My brain seems preoccupied with problems. Evolved on the savannahs once we began walking upright, no evolutionary biologist can really say why we developed a cortical brain, responsible for reason and language, for mathematics and music. It’s five times the size of the more primitive mammalian and reptilian brains on top of which it’s built, combined. Back in the day, I imagine, and by the day, I mean a few million years ago, it was pretty good at solving problems related to survival; defending the body in which it was housed from the slings and arrows of neighboring bands, outsmarting lions, hunting the megfauna. But now, it seems, it doesn’t have enough to do.
It seems obsessed with creating high class problems and then knocking them down by solving them, almost as if it were a game. And problems almost always seem to exist ‘out there.’ That fundamental distinction between the inside and the outside – inside my skin, outside in the world – is the fundamental division that my mind makes. Preoccupied with problem-solving, some of us become problem people. We’re not happy unless there’s a problem to solve. And so, as soon as one is resolved, another one pops up to take its place. A new worry replaces the old one. I call it the problem problem. What’s the solution solution?

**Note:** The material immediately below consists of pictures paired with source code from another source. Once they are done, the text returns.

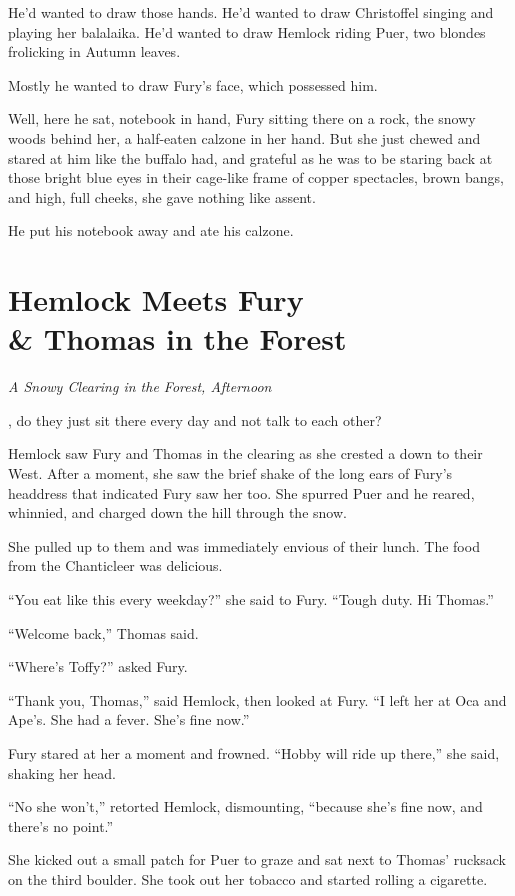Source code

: \documentclass[11pt,a5paper]{article}
\newcommand{\alet}[1]{\textit{#1}\vspace{1em}}
\begin{document}
He'd wanted to draw those hands. He'd wanted to draw Christoffel singing and playing her balalaika. He'd wanted to draw Hemlock riding Puer, two blondes frolicking in Autumn leaves.

Mostly he wanted to draw Fury's face, which possessed him.

Well, here he sat, notebook in hand, Fury sitting there on a rock, the snowy woods behind her, a half-eaten calzone in her hand. But she just chewed and stared at him like the buffalo had, and grateful as he was to be staring back at those bright blue eyes in their cage-like frame of copper spectacles, brown bangs, and high, full cheeks, she gave nothing like assent.

He put his notebook away and ate his calzone.

\newpage

\section{Hemlock Meets Fury\\ \& Thomas in the Forest}

\alet{A Snowy Clearing in the Forest, Afternoon}

, do they just sit there every day and not talk to each other?

Hemlock saw Fury and Thomas in the clearing as she crested a down to their West. After a moment, she saw the brief shake of the long ears of Fury's headdress that indicated Fury saw her too. She spurred Puer and he reared, whinnied, and charged down the hill through the snow.

She pulled up to them and was immediately envious of their lunch. The food from the Chanticleer was delicious.

``You eat like this every weekday?'' she said to Fury. ``Tough duty. Hi Thomas.''

``Welcome back,'' Thomas said.

``Where's Toffy?'' asked Fury.

``Thank you, Thomas,'' said Hemlock, then looked at Fury. ``I left her at Oca and Ape's. She had a fever. She's fine now.''

Fury stared at her a moment and frowned. ``Hobby will ride up there,'' she said, shaking her head.

``No she won't,'' retorted Hemlock, dismounting, ``because she's fine now, and there's no point.''

She kicked out a small patch for Puer to graze and sat next to Thomas' rucksack on the third boulder. She took out her tobacco and started rolling a cigarette.
\end{document}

We could take our problems piecemeal, one at a time, and try to solve each one individually. That’s the approach to problems and problem-solving humanity’s been using ever since we’ve been out there hunting and gathering. But there is a another, more global solution, and it is this:
See that no problem exists except first between my ears. A problem may seem to be out there, to have a source external to myself, a counterpart in the world. But any problem is always first in my head. That is its fundamental source. For most First World problems are problems of perception. I wanted chocolate and I got peach. It’s a problem of relative deprivation. And by that I don’t mean that I didn’t have a better mother-in-law.
There are those who really lack. But most of the people I know? Their problems are often matters of taste and comparison. Their closets aren’t big enough to cram their stuff into. Their partner has love handles. Those types of problems live inside my head as not enough, or not the right kind. Those are problems my mind makes up because it wants to have something to complain about. Complain about me. Complain about you. Complain about the world. Those are the three areas.
So my main problem is that I invent problems. I make them up, sometimes to motivate me, sometimes to motivate others. I wonder what life would be like if I didn’t have any problems like these? Maybe I’d be bored. But maybe, just maybe, I’d be happy. Maybe I’d be grateful because I’d have given myself permission to be grateful for all that I had, all that’d been taken away, and all that I’d been left with. Maybe all I need to do is give myself permission to be happy, and my only problem is that I won’t allow myself to be.